[DATA SHOWN]

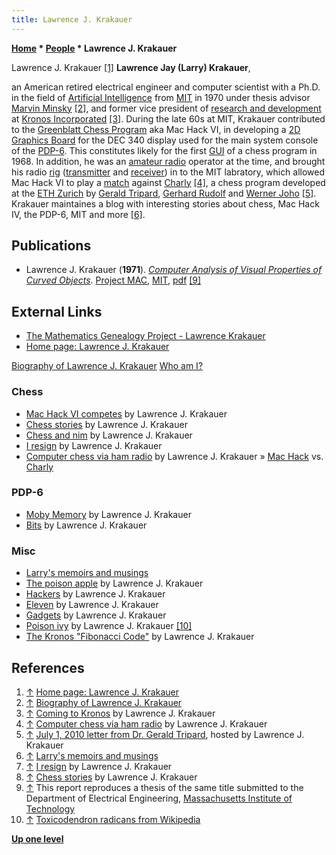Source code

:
 ```yaml
---
title: Lawrence J. Krakauer
---
```

**[Home](Home "Home") \* [People](People "People") \* Lawrence J. Krakauer**



 [](http://ljkrakauer.com/) Lawrence J. Krakauer <a id="cite-note-1" href="#cite-ref-1">[1]</a> 
**Lawrence Jay (Larry) Krakauer**,  

an American retired electrical engineer and computer scientist with a Ph.D. in the field of [Artificial Intelligence](Artificial_Intelligence "Artificial Intelligence") from [MIT](Massachusetts_Institute_of_Technology "Massachusetts Institute of Technology") in 1970 under thesis advisor [Marvin Minsky](Marvin_Minsky "Marvin Minsky") <a id="cite-note-2" href="#cite-ref-2">[2]</a>, 
and former vice president of [research and development](https://en.wikipedia.org/wiki/Research_and_development) at [Kronos Incorporated](https://en.wikipedia.org/wiki/Kronos_Incorporated) <a id="cite-note-3" href="#cite-ref-3">[3]</a>. 
During the late 60s at MIT, Krakauer contributed to the [Greenblatt Chess Program](Mac_Hack "Mac Hack") aka Mac Hack VI, in developing a [2D Graphics Board](2D_Graphics_Board "2D Graphics Board") for the DEC 340 display used for the main system console of the [PDP-6](PDP-6 "PDP-6"). 
This constitutes likely for the first [GUI](GUI "GUI") of a chess program in 1968. In addition, he was an [amateur radio](https://en.wikipedia.org/wiki/Amateur_radio) operator at the time, and brought his radio [rig](https://en.wikipedia.org/wiki/Rig) ([transmitter](https://en.wikipedia.org/wiki/Transmitter) and [receiver](https://en.wikipedia.org/wiki/Receiver_%28radio%29)) in to the MIT labratory, which allowed Mac Hack VI to play a [match](Charly#ETHMIT "Charly") against [Charly](Charly "Charly") <a id="cite-note-4" href="#cite-ref-4">[4]</a>, a chess program developed at the [ETH Zurich](ETH_Zurich "ETH Zurich") by [Gerald Tripard](Gerald_Tripard "Gerald Tripard"), [Gerhard Rudolf](index.php?title=Gerhard_Rudolf&action=edit&redlink=1 "Gerhard Rudolf (page does not exist)") and [Werner Joho](Werner_Joho "Werner Joho") <a id="cite-note-5" href="#cite-ref-5">[5]</a>. 
Krakauer maintaines a blog with interesting stories about chess, Mac Hack IV, the PDP-6, MIT and more <a id="cite-note-6" href="#cite-ref-6">[6]</a>. 




## Publications


* Lawrence J. Krakauer (**1971**). *[Computer Analysis of Visual Properties of Curved Objects](http://dspace.mit.edu/handle/1721.1/7094)*. [Project MAC](https://en.wikipedia.org/wiki/MIT_Computer_Science_and_Artificial_Intelligence_Laboratory#Project_MAC), [MIT](Massachusetts_Institute_of_Technology "Massachusetts Institute of Technology"), [pdf](http://publications.csail.mit.edu/lcs/pubs/pdf/MIT-LCS-TR-082.pdf) <a id="cite-note-9" href="#cite-ref-9">[9]</a>


## External Links


* [The Mathematics Genealogy Project - Lawrence Krakauer](https://www.genealogy.math.ndsu.nodak.edu/id.php?id=61068)
* [Home page: Lawrence J. Krakauer](http://ljkrakauer.com/)


 [Biography of Lawrence J. Krakauer](http://ljkrakauer.com/LJK.html)
 [Who am I?](http://ljkrakauer.com/LJK/whoami.htm)
### Chess


* [Mac Hack VI competes](http://ljkrakauer.com/LJK/60s/machack.htm) by Lawrence J. Krakauer
* [Chess stories](http://ljkrakauer.com/LJK/60s/chess1.htm) by Lawrence J. Krakauer
* [Chess and nim](http://ljkrakauer.com/LJK/60s/chess2.htm) by Lawrence J. Krakauer
* [I resign](http://ljkrakauer.com/LJK/60s/resign.htm) by Lawrence J. Krakauer
* [Computer chess via ham radio](http://ljkrakauer.com/LJK/60s/hamchess.htm) by Lawrence J. Krakauer » [Mac Hack](Mac_Hack "Mac Hack") vs. [Charly](Charly "Charly")


### PDP-6


* [Moby Memory](http://ljkrakauer.com/LJK/60s/moby.htm) by Lawrence J. Krakauer
* [Bits](http://ljkrakauer.com/LJK/essays/bits.htm) by Lawrence J. Krakauer


### Misc


* [Larry's memoirs and musings](http://ljkrakauer.com/LJK/index.htm)
* [The poison apple](http://ljkrakauer.com/LJK/40s50s/apple.htm) by Lawrence J. Krakauer
* [Hackers](http://ljkrakauer.com/LJK/60s/hackers.htm) by Lawrence J. Krakauer
* [Eleven](http://ljkrakauer.com/LJK/80s90s/eleven.htm) by Lawrence J. Krakauer
* [Gadgets](http://ljkrakauer.com/LJK/00s/gadgets.htm) by Lawrence J. Krakauer
* [Poison ivy](http://ljkrakauer.com/LJK/essays/poisonivy.htm) by Lawrence J. Krakauer <a id="cite-note-10" href="#cite-ref-10">[10]</a>
* [The Kronos "Fibonacci Code"](http://ljkrakauer.com/fibonacci.htm) by Lawrence J. Krakauer


## References


1. <a id="cite-ref-1" href="#cite-note-1">↑</a> [Home page: Lawrence J. Krakauer](http://ljkrakauer.com/)
2. <a id="cite-ref-2" href="#cite-note-2">↑</a> [Biography of Lawrence J. Krakauer](http://ljkrakauer.com/LJK.html)
3. <a id="cite-ref-3" href="#cite-note-3">↑</a> [Coming to Kronos](http://ljkrakauer.com/LJK/80s90s/tokronos.htm) by Lawrence J. Krakauer
4. <a id="cite-ref-4" href="#cite-note-4">↑</a> [Computer chess via ham radio](http://ljkrakauer.com/LJK/60s/hamchess.htm) by Lawrence J. Krakauer
5. <a id="cite-ref-5" href="#cite-note-5">↑</a> [July 1, 2010 letter from Dr. Gerald Tripard](http://ljkrakauer.com/LJK/60s/tripardltr.htm), hosted by Lawrence J. Krakauer
6. <a id="cite-ref-6" href="#cite-note-6">↑</a> [Larry's memoirs and musings](http://ljkrakauer.com/LJK/index.htm)
7. <a id="cite-ref-7" href="#cite-note-7">↑</a> [I resign](http://ljkrakauer.com/LJK/60s/resign.htm) by Lawrence J. Krakauer
8. <a id="cite-ref-8" href="#cite-note-8">↑</a> [Chess stories](http://ljkrakauer.com/LJK/60s/chess1.htm) by Lawrence J. Krakauer
9. <a id="cite-ref-9" href="#cite-note-9">↑</a> This report reproduces a thesis of the same title submitted to the Department of Electrical Engineering, [Massachusetts Institute of Technology](Massachusetts_Institute_of_Technology "Massachusetts Institute of Technology")
10. <a id="cite-ref-10" href="#cite-note-10">↑</a> [Toxicodendron radicans from Wikipedia](https://en.wikipedia.org/wiki/Toxicodendron_radicans)

**[Up one level](People "People")**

[/DATA SHOWN]

YOUR OBJECTIVE. The lines of the records that contain the string "stories" should be located and copied.

FINISHED EXERCISE.
Krakauer maintaines a blog with interesting stories about chess, Mac Hack IV, the PDP-6, MIT and more <a id="cite-note-6" href="#cite-ref-6">[6]</a>. 
* [Chess stories](http://ljkrakauer.com/LJK/60s/chess1.htm) by Lawrence J. Krakauer
8. <a id="cite-ref-8" href="#cite-note-8">↑</a> [Chess stories](http://ljkrakauer.com/LJK/60s/chess1.htm) by Lawrence J. Krakauer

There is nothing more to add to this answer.